Since early in the Reagan administration, precisely to end the Cold War, we have emphasized stability; added layered and global missile defenses; cut our nuclear forces dramatically; and ended the conventional imbalance in Europe. As we cut down, we also modernized or built better. We kept our powder dry by remembering that while the Cold War was over, adversaries remained. As President Ronald Reagan once remarked, there was never an instance where the United States was attacked "because we were too strong."

The Cold War ended -- on our terms. Liberty and freedom won, but only because we were strong. The threats, however, did not disappear.

In just the past four years, Russia has threatened the use of nuclear weapons against U.S. allies, and implicitly against the United States, over a dozen times.

China, North Korea, and Pakistan are enhancing and modernizing their nuclear forces; Peking is building more kinds of ballistic missiles than anyone around the globe.

On top of which, although regulated by the New Start Treaty, Russia is building new submarines and submarine-launched missiles; also new land-based missiles, both mobile and fixed, and a new cruise missile for its bomber fleet.

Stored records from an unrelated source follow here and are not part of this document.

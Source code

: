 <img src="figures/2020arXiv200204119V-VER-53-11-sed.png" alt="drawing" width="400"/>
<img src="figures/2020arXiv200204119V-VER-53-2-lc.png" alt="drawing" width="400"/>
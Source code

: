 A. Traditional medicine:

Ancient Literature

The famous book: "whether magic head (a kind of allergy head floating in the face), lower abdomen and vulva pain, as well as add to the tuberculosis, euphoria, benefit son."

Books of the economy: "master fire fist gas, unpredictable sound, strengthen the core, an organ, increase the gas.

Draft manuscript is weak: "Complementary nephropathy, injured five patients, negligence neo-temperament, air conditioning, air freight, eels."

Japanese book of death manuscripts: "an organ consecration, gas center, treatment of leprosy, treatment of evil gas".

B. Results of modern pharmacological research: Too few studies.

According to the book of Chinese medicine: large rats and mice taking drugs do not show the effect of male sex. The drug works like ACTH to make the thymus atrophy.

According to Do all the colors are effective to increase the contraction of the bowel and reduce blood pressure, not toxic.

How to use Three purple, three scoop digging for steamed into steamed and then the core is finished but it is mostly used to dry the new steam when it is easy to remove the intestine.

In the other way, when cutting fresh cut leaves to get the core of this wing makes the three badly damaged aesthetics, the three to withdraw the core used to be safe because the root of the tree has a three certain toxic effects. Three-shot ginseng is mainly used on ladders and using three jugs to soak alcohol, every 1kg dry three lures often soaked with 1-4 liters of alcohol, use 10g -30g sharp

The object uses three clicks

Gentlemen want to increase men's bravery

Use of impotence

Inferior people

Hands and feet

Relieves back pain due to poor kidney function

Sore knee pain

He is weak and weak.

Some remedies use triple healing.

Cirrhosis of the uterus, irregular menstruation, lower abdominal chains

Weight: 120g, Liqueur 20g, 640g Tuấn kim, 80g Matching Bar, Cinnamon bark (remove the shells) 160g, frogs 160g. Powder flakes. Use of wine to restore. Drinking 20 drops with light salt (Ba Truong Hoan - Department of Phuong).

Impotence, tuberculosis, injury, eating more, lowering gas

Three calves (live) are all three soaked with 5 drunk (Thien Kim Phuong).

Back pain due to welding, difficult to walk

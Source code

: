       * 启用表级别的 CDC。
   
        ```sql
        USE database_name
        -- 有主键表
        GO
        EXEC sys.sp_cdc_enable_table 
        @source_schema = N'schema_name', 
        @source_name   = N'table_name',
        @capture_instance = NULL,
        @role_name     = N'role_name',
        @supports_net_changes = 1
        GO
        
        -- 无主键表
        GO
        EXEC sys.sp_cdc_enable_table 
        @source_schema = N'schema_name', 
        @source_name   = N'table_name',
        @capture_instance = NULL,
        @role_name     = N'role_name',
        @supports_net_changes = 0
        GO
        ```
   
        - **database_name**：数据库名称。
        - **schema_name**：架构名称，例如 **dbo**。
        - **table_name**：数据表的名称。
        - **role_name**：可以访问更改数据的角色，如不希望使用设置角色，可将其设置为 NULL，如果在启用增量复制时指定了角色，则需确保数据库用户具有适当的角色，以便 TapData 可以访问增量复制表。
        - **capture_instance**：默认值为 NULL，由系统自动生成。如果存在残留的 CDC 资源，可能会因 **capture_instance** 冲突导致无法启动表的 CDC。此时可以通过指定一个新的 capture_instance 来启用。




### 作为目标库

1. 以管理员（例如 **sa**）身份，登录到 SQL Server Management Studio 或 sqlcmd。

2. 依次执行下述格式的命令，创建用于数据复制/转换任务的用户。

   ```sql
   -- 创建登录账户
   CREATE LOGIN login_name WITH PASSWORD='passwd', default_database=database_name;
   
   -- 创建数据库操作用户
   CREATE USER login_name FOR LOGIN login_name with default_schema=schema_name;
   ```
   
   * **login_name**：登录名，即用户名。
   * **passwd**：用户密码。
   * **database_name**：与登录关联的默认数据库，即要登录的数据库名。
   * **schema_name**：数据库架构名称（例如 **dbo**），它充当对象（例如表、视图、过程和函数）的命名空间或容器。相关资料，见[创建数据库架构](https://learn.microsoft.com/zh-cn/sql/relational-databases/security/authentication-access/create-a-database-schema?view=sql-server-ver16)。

During this entire period, our nuclear modernization efforts have largely treaded water, and in some key areas been seriously delayed or reduced. So much for providing a "good example."

Iran seeks nuclear weapons and is being assisted by North Korea, China, and others.

It is a fairy tale to believe the mullahs in Iran calibrate their nuclear weapons program according to indices of U.S. restraint.

In short, as a former SAC commander and USAF Chief of Staff General Larry Welch recently explained to a Congressional audience, the relatively cheap cost of providing a nuclear deterrent for the United States and nearly three dozen of its allies "is a great bargain" -- and that, in providing for this protection, we keep at bay the very proliferation that our strongest critics say is their biggest concern.

Our nuclear umbrella and our extended deterrent over our NATO and East Asian allies assure them they do not need to build a nuclear weapons deterrent, because, after all, those Americans, old fashioned as they are, still cling to that 1789 document, the birth of which we just celebrated, that calls upon us "to provide for the common defense."